A Useful Tool to Collect Data: Web Scraping

Benefits and ethics of using this tool

Photo by Andrey Tikhonovskiy on Unsplash
Photo by Andrey Tikhonovskiy on Unsplash

Section 1: Introduction

The development of computers has produced many useful techniques that can create massive databases. One technique is web scraping, which is used most commonly by statisticians, data scientists, computer scientists and web developers to accumulate vast amounts of data that is processed with statistical methods so that it can be analyzed. As the name suggests, web scraping is a way to extract information such as specific numbers, texts and tables from the world wide web, using software that can easily store and manage all the information that has been downloaded.

Regardless of the web browser that we use, every single web page uses computer languages such as XML/HTML, AJAX, and JSON to present the information inside a web page. When a person enters a web page on the Internet, whether it be social media, Wikipedia or search engines like Google or Bing, using a browser means using HTML (Munzert et al., 2014). The information that is presented on any browser from a web page varies from the one presented in HTML; in other words, HTML is the code of the web page, and the browser is capable of ensuring a user-friendly experience. In particular, this article will try to explain some features that HTML has to implement a web scraping tool successfully and how they relate to Python.

The primary purpose of this article is to show the usefulness behind web scraping and how statisticians could take advantage of this method. At the end of Section 4, Python code is provided with an explanation to get an insight into the scope of this technique.

The article will be composed of different sections that go as follows. First, Section 2 will explain why web scraping is useful for statisticians. Section 3 will explain why, in some scenarios, web scraping could be challenging to use and what are the legal consequences of doing web scraping. In Section 4, Python code will be provided to explain a simple implementation of web scrapping using a financial web page. Finally, conclusions are presented in the last section.

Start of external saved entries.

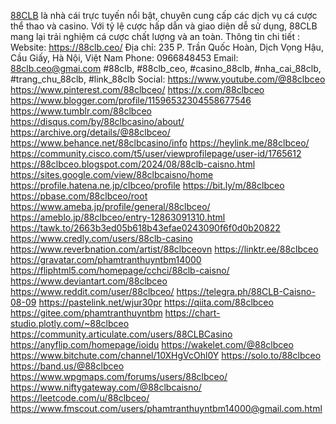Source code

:<a href="https://88clb.ceo/">88CLB</a> là nhà cái trực tuyến nổi bật, chuyên cung cấp các dịch vụ cá cược thể thao và casino. Với tỷ lệ cược hấp dẫn và giao diện dễ sử dụng, 88CLB mang lại trải nghiệm cá cược chất lượng và an toàn.
Thông tin chi tiết :
Website: <a href="https://88clb.ceo/">https://88clb.ceo/</a>
Địa chỉ: 235 P. Trần Quốc Hoàn, Dịch Vọng Hậu, Cầu Giấy, Hà Nội, Việt Nam
Phone: 0966848453
Email: 88clb.ceo@gmai.com
#88clb, #88clb_ceo, #casino_88clb, #nha_cai_88clb, #trang_chu_88clb, #link_88clb
Social: 
<a href="https://www.youtube.com/@88clbceo">https://www.youtube.com/@88clbceo</a>
<a href="https://www.pinterest.com/88clbceo/">https://www.pinterest.com/88clbceo/</a>
<a href="https://x.com/88clbceo">https://x.com/88clbceo</a>
<a href="https://www.blogger.com/profile/11596532304558677546">https://www.blogger.com/profile/11596532304558677546</a>
<a href="https://www.tumblr.com/88clbceo">https://www.tumblr.com/88clbceo</a>
<a href="https://disqus.com/by/88clbcasino/about/">https://disqus.com/by/88clbcasino/about/</a>
<a href="https://archive.org/details/@88clbceo/">https://archive.org/details/@88clbceo/</a>
<a href="https://www.behance.net/88clbcasino/info">https://www.behance.net/88clbcasino/info</a>
<a href="https://heylink.me/88clbceo/">https://heylink.me/88clbceo/</a>
<a href="https://community.cisco.com/t5/user/viewprofilepage/user-id/1765612">https://community.cisco.com/t5/user/viewprofilepage/user-id/1765612</a>
<a href="https://88clbceo.blogspot.com/2024/08/88clb-caisno.html">https://88clbceo.blogspot.com/2024/08/88clb-caisno.html</a>
<a href="https://sites.google.com/view/88clbcaisno/home">https://sites.google.com/view/88clbcaisno/home</a>
<a href="https://profile.hatena.ne.jp/clbceo/profile">https://profile.hatena.ne.jp/clbceo/profile</a>
<a href="https://bit.ly/m/88clbceo">https://bit.ly/m/88clbceo</a>
<a href="https://pbase.com/88clbceo/root">https://pbase.com/88clbceo/root</a>
<a href="https://www.ameba.jp/profile/general/88clbceo/">https://www.ameba.jp/profile/general/88clbceo/</a>
<a href="https://ameblo.jp/88clbceo/entry-12863091310.html">https://ameblo.jp/88clbceo/entry-12863091310.html</a>
<a href="https://tawk.to/2663b3ed05b618b43efae0243090f6f0d0b20822">https://tawk.to/2663b3ed05b618b43efae0243090f6f0d0b20822</a>
<a href="https://www.credly.com/users/88clb-casino">https://www.credly.com/users/88clb-casino</a>
<a href="https://www.reverbnation.com/artist/88clbceovn">https://www.reverbnation.com/artist/88clbceovn</a>
<a href="https://linktr.ee/88clbceo">https://linktr.ee/88clbceo</a>
<a href="https://gravatar.com/phamtranthuyntbm14000">https://gravatar.com/phamtranthuyntbm14000</a>
<a href="https://fliphtml5.com/homepage/cchci/88clb-caisno/">https://fliphtml5.com/homepage/cchci/88clb-caisno/</a>
<a href="https://www.deviantart.com/88clbceo">https://www.deviantart.com/88clbceo</a>
<a href="https://www.reddit.com/user/88clbceo/">https://www.reddit.com/user/88clbceo/</a>
<a href="https://telegra.ph/88CLB-Caisno-08-09">https://telegra.ph/88CLB-Caisno-08-09</a>
<a href="https://pastelink.net/wjur30pr">https://pastelink.net/wjur30pr</a>
<a href="https://qiita.com/88clbceo">https://qiita.com/88clbceo</a>
<a href="https://gitee.com/phamtranthuyntbm">https://gitee.com/phamtranthuyntbm</a>
<a href="https://chart-studio.plotly.com/~88clbceo">https://chart-studio.plotly.com/~88clbceo</a>
<a href="https://community.articulate.com/users/88CLBCasino">https://community.articulate.com/users/88CLBCasino</a>
<a href="https://anyflip.com/homepage/ioidu">https://anyflip.com/homepage/ioidu</a>
<a href="https://wakelet.com/@88clbceo">https://wakelet.com/@88clbceo</a>
<a href="https://www.bitchute.com/channel/10XHgVcOhl0Y">https://www.bitchute.com/channel/10XHgVcOhl0Y</a>
<a href="https://solo.to/88clbceo">https://solo.to/88clbceo</a>
<a href="https://band.us/@88clbceo">https://band.us/@88clbceo</a>
<a href="https://www.wpgmaps.com/forums/users/88clbceo/">https://www.wpgmaps.com/forums/users/88clbceo/</a>
<a href="https://www.niftygateway.com/@88clbcaisno/">https://www.niftygateway.com/@88clbcaisno/</a>
<a href="https://leetcode.com/u/88clbceo/">https://leetcode.com/u/88clbceo/</a>
<a href="https://www.fmscout.com/users/phamtranthuyntbm14000@gmail.com.html">https://www.fmscout.com/users/phamtranthuyntbm14000@gmail.com.html</a>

Section 2: The Importance of Web Scraping

Statisticians often find it challenging to obtain data. The way to collect data has commonly been by observation, sample surveys, interviews or focus groups. In many cases, it requires time and money to gather information from the methods mentioned above. Nowadays, the Internet has become a significant source of information for many professionals and scientists. In this sense, to solve many problems from an academic point of view or in the industry, it is easy, quick and cheap to extract information from the Internet. As an example, governments provide public business cycle data for free through their respective bureau of statistics; central banks around the world provide economic and financial data; and the International Energy Agency (IEA) provides information on oil and gas, amongst other things.

As an alternative of copying & pasting information from a web browser into a spreadsheet, a computer program can perform this job more quickly and precisely than a human can (Broucke and Baesens, 2018). Moreover, if a person requires to download data from many web pages, the algorithm automatically arranges all the information collected into one database so it can be ready for being analyzed.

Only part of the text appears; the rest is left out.